# MTB flat shoes preferably with ankle protection??. Suggestions??



## Thorgunn (Oct 5, 2020)

This will be my first pair of MTB shoes. I'm looking for some flats preferably with ankle protection. I'v had 2 ankle reconstruction surgery's and would prefer some ankle protection incase of a crash or bail out. <----Why I'm scared to go with clipless. 
I really didn't see much out there for shoes with ankle protection. I can go without ankle protection. In which case Id probably just go with regular ol 5/10 freeriders I guess.
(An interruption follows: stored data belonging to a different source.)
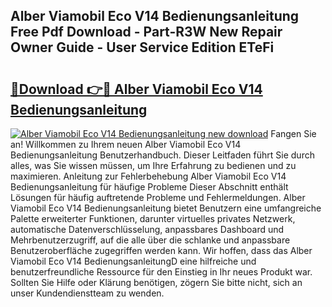 ## Alber Viamobil Eco V14 Bedienungsanleitung Free Pdf Download - Part-R3W New Repair Owner Guide - User Service Edition ETeFi

# <h2><a href="http://df0hmf.blite.top/?on=Alber+Viamobil+Eco+V14+Bedienungsanleitung">🔗Download 👉🔴 Alber Viamobil Eco V14 Bedienungsanleitung</a></h2>

[![Alber Viamobil Eco V14 Bedienungsanleitung new download](https://i.imgur.com/lujVjoI.png)](http://df0hmf.blite.top/?on=Alber+Viamobil+Eco+V14+Bedienungsanleitung)
Fangen Sie an! Willkommen zu Ihrem neuen Alber Viamobil Eco V14 Bedienungsanleitung Benutzerhandbuch. Dieser Leitfaden führt Sie durch alles, was Sie wissen müssen, um Ihre Erfahrung zu bedienen und zu maximieren. Anleitung zur Fehlerbehebung Alber Viamobil Eco V14 Bedienungsanleitung für häufige Probleme Dieser Abschnitt enthält Lösungen für häufig auftretende Probleme und Fehlermeldungen. Alber Viamobil Eco V14 Bedienungsanleitung bietet Benutzern eine umfangreiche Palette erweiterter Funktionen, darunter virtuelles privates Netzwerk, automatische Datenverschlüsselung, anpassbares Dashboard und Mehrbenutzerzugriff, auf die alle über die schlanke und anpassbare Benutzeroberfläche zugegriffen werden kann. Wir hoffen, dass das Alber Viamobil Eco V14 BedienungsanleitungD eine hilfreiche und benutzerfreundliche Ressource für den Einstieg in Ihr neues Produkt war. Sollten Sie Hilfe oder Klärung benötigen, zögern Sie bitte nicht, sich an unser Kundendienstteam zu wenden.
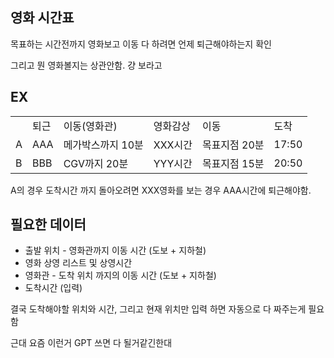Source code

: ## 영화 시간표

목표하는 시간전까지 영화보고 이동 다 하려면 언제 퇴근해야하는지 확인 

그리고 뭔 영화볼지는 상관안함. 걍 보라고

## EX

<table>
  <tr>
    <td>&nbsp;</td>
    <td>퇴근</td>
    <td>이동(영화관)</td>
    <td>영화감상</td>
    <td>이동</td>
    <td>도착</td>
  </tr>
  <tr>
    <td>A</td>
    <td>AAA</td>
    <td>메가박스까지 10분</td>
    <td>XXX시간</td>
    <td>목표지점 20분</td>
    <td>17:50</td>
  </tr>
  <tr>
    <td>B</td>
    <td>BBB</td>
    <td>CGV까지 20분</td>
    <td>YYY시간</td>
    <td>목표지점 15분</td>
    <td>20:50</td>
  </tr>
</table>

A의 경우 도착시간 까지 돌아오려면 XXX영화를 보는 경우 AAA시간에 퇴근해야함.

## 필요한 데이터

- 출발 위치 - 영화관까지 이동 시간 (도보 + 지하철)
- 영화 상영 리스트 및 상영시간
- 영화관 - 도착 위치 까지의 이동 시간 (도보 + 지하철)
- 도착시간 (입력)

결국 도착해야할 위치와 시간, 그리고 현재 위치만 입력 하면 자동으로 다 짜주는게 필요함

근대 요즘 이런거 GPT 쓰면 다 될거같긴한대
But wondering what you guys think.


----------



## nothingman76 (Aug 30, 2010)

Thorgunn said:


> This will be my first pair of MTB shoes. I'm looking for some flats preferably with ankle protection. I'v had 2 ankle reconstruction surgery's and would prefer some ankle protection incase of a crash or bail out. <----Why I'm scared to go with clipless.
> I really didn't see much out there for shoes with ankle protection. I can go without ankle protection. In which case Id probably just go with regular ol 5/10 freeriders I guess. But wondering what you guys think.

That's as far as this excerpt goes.